I'm simply trying to discover if there is something to this, or at least some reason why you would assume that the US would have had any reason whatsoever to attempt to exert influence on Siam/Thailand to change its name.  It's quite possible that some such thing occured, but the US wasn't a presence in that part of the world until after the war ended, so "the Americans were away" before the Japanese attacked.
I am only asking you to explain why you came to what seems to me to be an odd conclusion.  The US has done some very strange things, some good ones and some bad ones.  I just have trouble connecting the dots on the proposition that the US gave a flying fig what that lovely country wanted to name itself.
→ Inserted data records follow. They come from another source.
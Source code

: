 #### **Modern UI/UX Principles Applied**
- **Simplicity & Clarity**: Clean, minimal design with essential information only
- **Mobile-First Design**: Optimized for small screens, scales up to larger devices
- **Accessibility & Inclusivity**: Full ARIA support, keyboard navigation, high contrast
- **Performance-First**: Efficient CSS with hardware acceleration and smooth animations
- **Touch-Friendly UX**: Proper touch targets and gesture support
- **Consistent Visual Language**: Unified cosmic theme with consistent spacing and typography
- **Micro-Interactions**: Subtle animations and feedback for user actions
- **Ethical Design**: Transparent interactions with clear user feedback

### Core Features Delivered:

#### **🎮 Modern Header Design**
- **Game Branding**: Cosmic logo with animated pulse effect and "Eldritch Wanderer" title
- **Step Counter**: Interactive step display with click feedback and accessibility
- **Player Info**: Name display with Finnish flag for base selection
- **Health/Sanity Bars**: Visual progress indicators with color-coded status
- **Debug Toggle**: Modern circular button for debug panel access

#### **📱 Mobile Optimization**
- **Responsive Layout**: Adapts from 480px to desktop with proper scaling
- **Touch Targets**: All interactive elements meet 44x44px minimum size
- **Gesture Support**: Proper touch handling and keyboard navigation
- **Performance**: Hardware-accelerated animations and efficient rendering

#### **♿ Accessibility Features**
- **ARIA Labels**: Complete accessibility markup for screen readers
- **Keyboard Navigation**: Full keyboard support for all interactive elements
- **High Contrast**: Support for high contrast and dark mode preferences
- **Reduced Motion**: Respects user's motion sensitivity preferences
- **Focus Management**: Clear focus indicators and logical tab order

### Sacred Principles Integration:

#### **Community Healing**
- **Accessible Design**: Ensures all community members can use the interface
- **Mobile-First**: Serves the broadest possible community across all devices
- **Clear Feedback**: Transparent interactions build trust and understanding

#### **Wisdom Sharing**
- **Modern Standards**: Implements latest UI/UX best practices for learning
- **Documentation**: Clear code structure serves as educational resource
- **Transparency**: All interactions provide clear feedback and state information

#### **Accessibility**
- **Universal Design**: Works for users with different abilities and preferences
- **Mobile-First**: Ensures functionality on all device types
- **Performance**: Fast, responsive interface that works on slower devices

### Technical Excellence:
Have we given this more trouble than it deserves?

cheers,
cuchu


----------



## Qcumber

Everybody knows that after WWII the US of A took control of almost the whole Pacific rim, and South-East Asia in particular.


----------



## cuchuflete

Excuse me, Qcumber, but you just don't have your facts at hand. Have a look at the history of the French in Vietnam.  It didn't end until long after the end of WWII.  US involvement came much later.  The Viet Minh fought the French for control of what was then a French colony, starting in 1946, and ending with French defeat at Dien Bien Phu.  The French left in 1954.  Large scale US involvement didn't begin until about a decade later.  Where Vietnam is concerned, the North was independent, and the US was not much of a presence until two decades after WWII ended. "...took control..." after WWII is a falsehood.

Laos was a French colony until 1949.  That is not US Control either.  After the French left, that country began a long civil war, and was out of control by both external and internal forces until the Pathet Lao took control in 1975.  
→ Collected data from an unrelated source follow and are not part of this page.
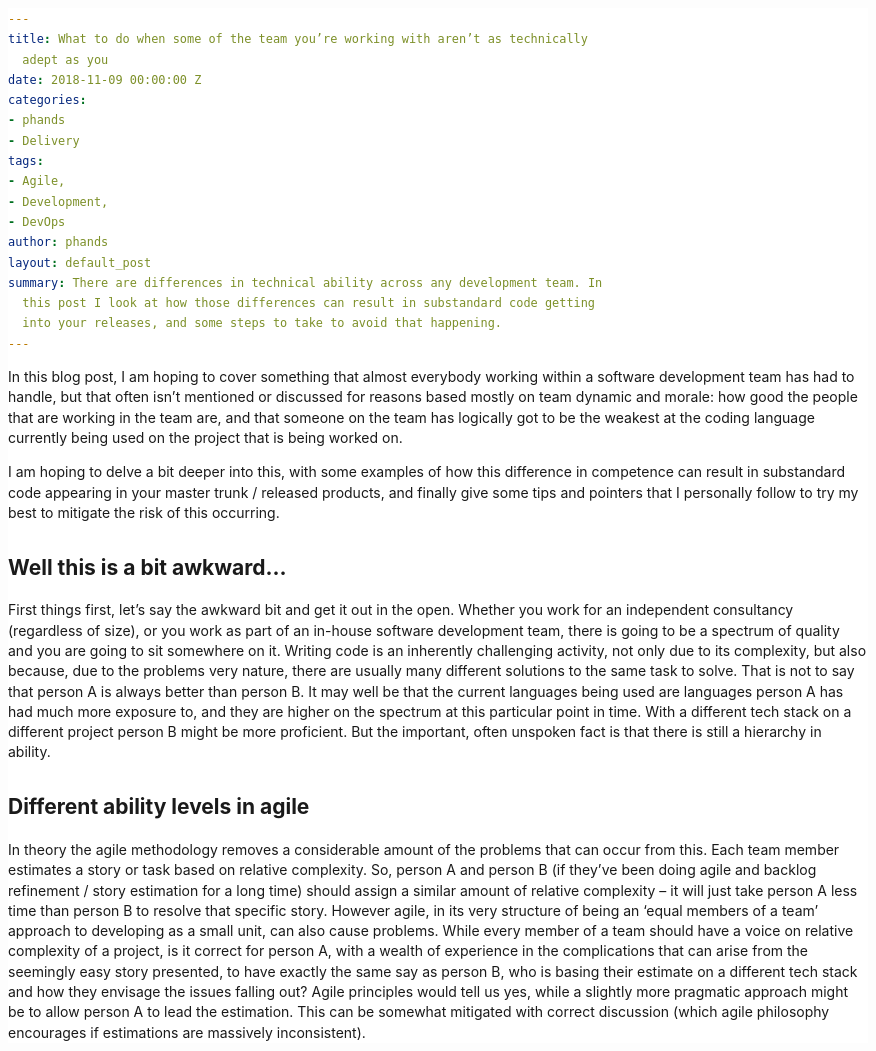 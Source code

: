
 ```yaml
---
title: What to do when some of the team you’re working with aren’t as technically
  adept as you
date: 2018-11-09 00:00:00 Z
categories:
- phands
- Delivery
tags:
- Agile,
- Development,
- DevOps
author: phands
layout: default_post
summary: There are differences in technical ability across any development team. In
  this post I look at how those differences can result in substandard code getting
  into your releases, and some steps to take to avoid that happening.
---
```


In this blog post, I am hoping to cover something that almost everybody working within a software development team has had to handle, but that often isn’t mentioned or discussed for reasons based mostly on team dynamic and morale: how good the people that are working in the team are, and that someone on the team has logically got to be the weakest at the coding language currently being used on the project that is being worked on.

I am hoping to delve a bit deeper into this, with some examples of how this difference in competence can result in substandard code appearing in your master trunk / released products, and finally give some tips and pointers that I personally follow to try my best to mitigate the risk of this occurring.

## Well this is a bit awkward…

First things first, let’s say the awkward bit and get it out in the open. Whether you work for an independent consultancy (regardless of size), or you work as part of an in-house software development team, there is going to be a spectrum of quality and you are going to sit somewhere on it. Writing code is an inherently challenging activity, not only due to its complexity, but also because, due to the problems very nature, there are usually many different solutions to the same task to solve. That is not to say that person A is always better than person B. It may well be that the current languages being used are languages person A has had much more exposure to, and they are higher on the spectrum at this particular point in time. With a different tech stack on a different project person B might be more proficient. But the important, often unspoken fact is that there is still a hierarchy in ability.

## Different ability levels in agile

In theory the agile methodology removes a considerable amount of the problems that can occur from this. Each team member estimates a story or task based on relative complexity. So, person A and person B (if they’ve been doing agile and backlog refinement / story estimation for a long time) should assign a similar amount of relative complexity – it will just take person A less time than person B to resolve that specific story. However agile, in its very structure of being an ‘equal members of a team’ approach to developing as a small unit, can also cause problems. While every member of a team should have a voice on relative complexity of a project, is it correct for person A, with a wealth of experience in the complications that can arise from the seemingly easy story presented, to have exactly the same say as person B, who is basing their estimate on a different tech stack and how they envisage the issues falling out? Agile principles would tell us yes, while a slightly more pragmatic approach might be to allow person A to lead the estimation. This can be somewhat mitigated with correct discussion (which agile philosophy encourages if estimations are massively inconsistent).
You just don't seem very interested in facts.  Throwing accusations may be a cheap and easy diversion, but it is not
any sort of valid interpretation of history.
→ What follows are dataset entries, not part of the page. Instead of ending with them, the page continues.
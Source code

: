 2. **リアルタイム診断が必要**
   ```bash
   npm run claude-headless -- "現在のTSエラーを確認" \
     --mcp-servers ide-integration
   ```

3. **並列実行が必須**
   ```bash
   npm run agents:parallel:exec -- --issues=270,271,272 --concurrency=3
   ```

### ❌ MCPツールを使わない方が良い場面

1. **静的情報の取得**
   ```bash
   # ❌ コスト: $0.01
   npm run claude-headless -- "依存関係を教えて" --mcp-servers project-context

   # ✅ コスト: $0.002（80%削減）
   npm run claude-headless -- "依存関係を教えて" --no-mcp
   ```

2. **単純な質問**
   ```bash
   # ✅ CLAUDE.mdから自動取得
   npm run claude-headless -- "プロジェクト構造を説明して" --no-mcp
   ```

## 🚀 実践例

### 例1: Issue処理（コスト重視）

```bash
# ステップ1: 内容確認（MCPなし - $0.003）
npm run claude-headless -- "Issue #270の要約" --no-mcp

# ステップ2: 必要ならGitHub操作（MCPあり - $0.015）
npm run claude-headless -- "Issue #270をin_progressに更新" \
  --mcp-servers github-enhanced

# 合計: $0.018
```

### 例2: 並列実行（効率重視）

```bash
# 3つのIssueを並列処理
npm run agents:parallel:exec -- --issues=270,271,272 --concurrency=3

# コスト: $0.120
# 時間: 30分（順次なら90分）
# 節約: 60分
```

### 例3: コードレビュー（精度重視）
By the way, ask your friends from New Zealand and Australia, Pacific Rim countries, if they were under US control.

Burma, now Myanmar, was a British colony after WWII.  Shall we accuse the British or the Americans or the little green men from Mars of forcing that name change?


PS- You still have given no reason, plausible or otherwise, to justify your apparently silly (nicest word I can think of for someone so indifferent to history) claim of US influence causing a name change.  You still haven't explained why "when the US was away" makes any sense at all [It doesn't!] when the US had had no prior presence.


----------



## cheshire

Pivra said:


> The name Siam is too "Centralistic" for other people such as the northerners who call their region Lanna and the northeasterners who call their region and the language of central Thailand was refered to as Siamese, by changing the name to and stop using the word Siam the people feel more united since all of us are Taic group.


You know Thai well! 
Thai's naming is just like how China got it's name 中国　zhonguo, instead of 漢 han. Don't you agree?


----------



## IxOhOxI

The name took place between Sukhothai era(1238-1438) - Ayutthaya era(1350-1767) and even until the early Rattanakosin era(1782-1932). We called the capital city as the name of our country. Right after King Rama III had made an agreement with the foreign countries, His Majesty then called Siam country 'Ayutthaya'

Later, King Rama VI had had more friendly relations with the western countries, the name of the capital as the name of the country was no longer used, Siam was titled from then on. King Rama VI's title in the oversees' documents was "REX Siamensis" which means "The King of Siam" and can be translated as "Siamin" or "Siamintaradhiraj"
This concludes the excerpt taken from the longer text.